Among the lines below, some may contain the string "pivot". Say how many do, and give nothing besides the number.

- **DATASET EXCERPTS**
* * * * * * * * *

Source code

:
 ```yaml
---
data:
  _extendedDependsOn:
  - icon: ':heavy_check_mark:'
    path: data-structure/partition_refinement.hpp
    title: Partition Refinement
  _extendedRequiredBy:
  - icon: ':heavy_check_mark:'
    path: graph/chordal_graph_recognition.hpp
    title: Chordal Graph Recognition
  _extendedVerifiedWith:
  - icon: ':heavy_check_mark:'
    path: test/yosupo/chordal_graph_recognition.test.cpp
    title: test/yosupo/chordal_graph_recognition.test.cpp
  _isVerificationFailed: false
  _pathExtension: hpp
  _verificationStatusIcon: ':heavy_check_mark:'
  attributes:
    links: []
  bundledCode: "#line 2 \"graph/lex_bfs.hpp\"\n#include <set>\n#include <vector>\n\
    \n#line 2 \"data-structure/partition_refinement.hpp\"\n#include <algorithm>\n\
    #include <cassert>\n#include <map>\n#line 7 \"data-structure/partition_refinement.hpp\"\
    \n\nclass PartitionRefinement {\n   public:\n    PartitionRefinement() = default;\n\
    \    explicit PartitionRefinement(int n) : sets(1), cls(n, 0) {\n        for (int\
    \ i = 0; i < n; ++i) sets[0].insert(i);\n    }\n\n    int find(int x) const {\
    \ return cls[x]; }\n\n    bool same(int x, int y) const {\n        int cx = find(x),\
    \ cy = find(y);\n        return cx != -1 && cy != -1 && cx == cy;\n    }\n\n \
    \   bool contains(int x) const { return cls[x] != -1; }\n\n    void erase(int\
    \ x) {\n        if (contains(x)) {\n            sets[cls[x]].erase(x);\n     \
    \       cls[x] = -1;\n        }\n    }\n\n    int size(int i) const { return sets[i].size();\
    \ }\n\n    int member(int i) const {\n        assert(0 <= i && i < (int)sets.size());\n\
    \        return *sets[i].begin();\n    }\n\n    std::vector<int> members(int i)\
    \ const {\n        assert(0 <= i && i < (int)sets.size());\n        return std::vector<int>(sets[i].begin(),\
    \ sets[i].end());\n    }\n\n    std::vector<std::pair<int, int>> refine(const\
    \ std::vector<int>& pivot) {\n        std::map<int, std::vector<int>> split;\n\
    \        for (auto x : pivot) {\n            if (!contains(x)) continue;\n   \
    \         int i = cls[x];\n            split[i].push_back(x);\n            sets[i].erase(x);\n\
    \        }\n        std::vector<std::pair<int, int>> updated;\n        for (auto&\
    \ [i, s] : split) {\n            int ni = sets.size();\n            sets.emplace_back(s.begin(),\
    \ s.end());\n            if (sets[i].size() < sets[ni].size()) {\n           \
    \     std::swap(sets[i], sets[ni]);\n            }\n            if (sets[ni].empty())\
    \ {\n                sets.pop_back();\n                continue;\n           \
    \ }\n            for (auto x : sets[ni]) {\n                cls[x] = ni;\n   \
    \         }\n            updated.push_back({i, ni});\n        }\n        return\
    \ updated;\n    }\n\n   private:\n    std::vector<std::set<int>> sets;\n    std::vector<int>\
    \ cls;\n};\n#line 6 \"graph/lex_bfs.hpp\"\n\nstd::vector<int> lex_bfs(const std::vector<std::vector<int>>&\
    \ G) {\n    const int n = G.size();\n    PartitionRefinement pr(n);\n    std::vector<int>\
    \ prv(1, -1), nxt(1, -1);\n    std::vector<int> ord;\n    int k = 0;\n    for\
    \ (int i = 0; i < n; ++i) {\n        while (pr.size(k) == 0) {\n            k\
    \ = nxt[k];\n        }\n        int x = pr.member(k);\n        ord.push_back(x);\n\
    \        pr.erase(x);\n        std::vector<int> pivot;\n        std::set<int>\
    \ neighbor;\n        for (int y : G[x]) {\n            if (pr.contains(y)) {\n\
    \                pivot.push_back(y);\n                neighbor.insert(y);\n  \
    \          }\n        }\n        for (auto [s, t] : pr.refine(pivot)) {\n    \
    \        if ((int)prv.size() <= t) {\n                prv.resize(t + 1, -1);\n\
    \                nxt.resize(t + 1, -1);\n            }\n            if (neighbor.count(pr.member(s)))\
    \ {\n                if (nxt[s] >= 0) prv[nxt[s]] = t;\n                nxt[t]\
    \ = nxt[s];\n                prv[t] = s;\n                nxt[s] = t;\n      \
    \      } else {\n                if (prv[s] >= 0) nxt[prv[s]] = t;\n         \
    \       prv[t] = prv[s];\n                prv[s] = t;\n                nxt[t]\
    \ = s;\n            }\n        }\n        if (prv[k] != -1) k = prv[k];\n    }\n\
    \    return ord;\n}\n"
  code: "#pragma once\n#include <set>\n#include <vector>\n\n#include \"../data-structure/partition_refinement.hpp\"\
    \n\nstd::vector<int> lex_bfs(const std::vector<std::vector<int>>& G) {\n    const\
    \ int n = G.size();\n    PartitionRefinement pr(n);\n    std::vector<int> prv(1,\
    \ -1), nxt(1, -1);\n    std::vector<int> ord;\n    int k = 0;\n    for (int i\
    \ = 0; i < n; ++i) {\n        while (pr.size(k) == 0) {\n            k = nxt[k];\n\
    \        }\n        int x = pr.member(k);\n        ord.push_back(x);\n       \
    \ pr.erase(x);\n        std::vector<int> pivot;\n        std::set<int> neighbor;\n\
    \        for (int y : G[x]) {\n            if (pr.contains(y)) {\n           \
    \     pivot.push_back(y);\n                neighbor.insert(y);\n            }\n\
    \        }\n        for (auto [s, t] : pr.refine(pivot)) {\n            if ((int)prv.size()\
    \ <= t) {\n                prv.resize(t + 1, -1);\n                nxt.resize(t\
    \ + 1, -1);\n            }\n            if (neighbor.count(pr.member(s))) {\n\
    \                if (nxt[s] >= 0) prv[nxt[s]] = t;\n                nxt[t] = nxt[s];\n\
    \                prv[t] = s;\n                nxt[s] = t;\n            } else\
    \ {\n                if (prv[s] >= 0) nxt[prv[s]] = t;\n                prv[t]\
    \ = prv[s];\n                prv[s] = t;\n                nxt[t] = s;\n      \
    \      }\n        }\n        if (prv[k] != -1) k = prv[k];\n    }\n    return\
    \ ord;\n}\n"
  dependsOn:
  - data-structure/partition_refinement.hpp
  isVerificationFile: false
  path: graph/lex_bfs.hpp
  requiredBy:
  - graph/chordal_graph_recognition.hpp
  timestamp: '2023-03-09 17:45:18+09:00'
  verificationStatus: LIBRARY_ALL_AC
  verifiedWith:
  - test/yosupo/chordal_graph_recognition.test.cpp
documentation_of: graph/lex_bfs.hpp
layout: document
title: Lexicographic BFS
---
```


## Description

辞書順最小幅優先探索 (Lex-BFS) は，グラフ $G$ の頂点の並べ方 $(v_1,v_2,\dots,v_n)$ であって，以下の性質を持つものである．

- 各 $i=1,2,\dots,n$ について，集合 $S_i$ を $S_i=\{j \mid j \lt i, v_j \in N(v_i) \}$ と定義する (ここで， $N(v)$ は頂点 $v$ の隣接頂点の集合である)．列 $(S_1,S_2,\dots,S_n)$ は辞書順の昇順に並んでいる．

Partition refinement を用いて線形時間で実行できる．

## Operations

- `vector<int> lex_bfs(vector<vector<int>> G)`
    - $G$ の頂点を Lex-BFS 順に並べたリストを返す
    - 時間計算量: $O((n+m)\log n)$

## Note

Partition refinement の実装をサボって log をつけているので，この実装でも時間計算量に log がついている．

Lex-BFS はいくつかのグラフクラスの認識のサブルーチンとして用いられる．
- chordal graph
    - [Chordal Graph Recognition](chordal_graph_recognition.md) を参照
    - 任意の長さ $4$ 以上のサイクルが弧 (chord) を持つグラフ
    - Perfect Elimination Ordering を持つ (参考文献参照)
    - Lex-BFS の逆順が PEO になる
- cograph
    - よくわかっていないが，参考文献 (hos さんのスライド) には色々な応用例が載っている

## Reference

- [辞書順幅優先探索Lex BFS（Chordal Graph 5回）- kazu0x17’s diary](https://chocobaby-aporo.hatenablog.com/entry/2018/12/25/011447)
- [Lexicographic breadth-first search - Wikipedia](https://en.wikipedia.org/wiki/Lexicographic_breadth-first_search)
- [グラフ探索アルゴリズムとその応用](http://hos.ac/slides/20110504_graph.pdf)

* * * * * * * * *

- **RESPONSE BOX**
8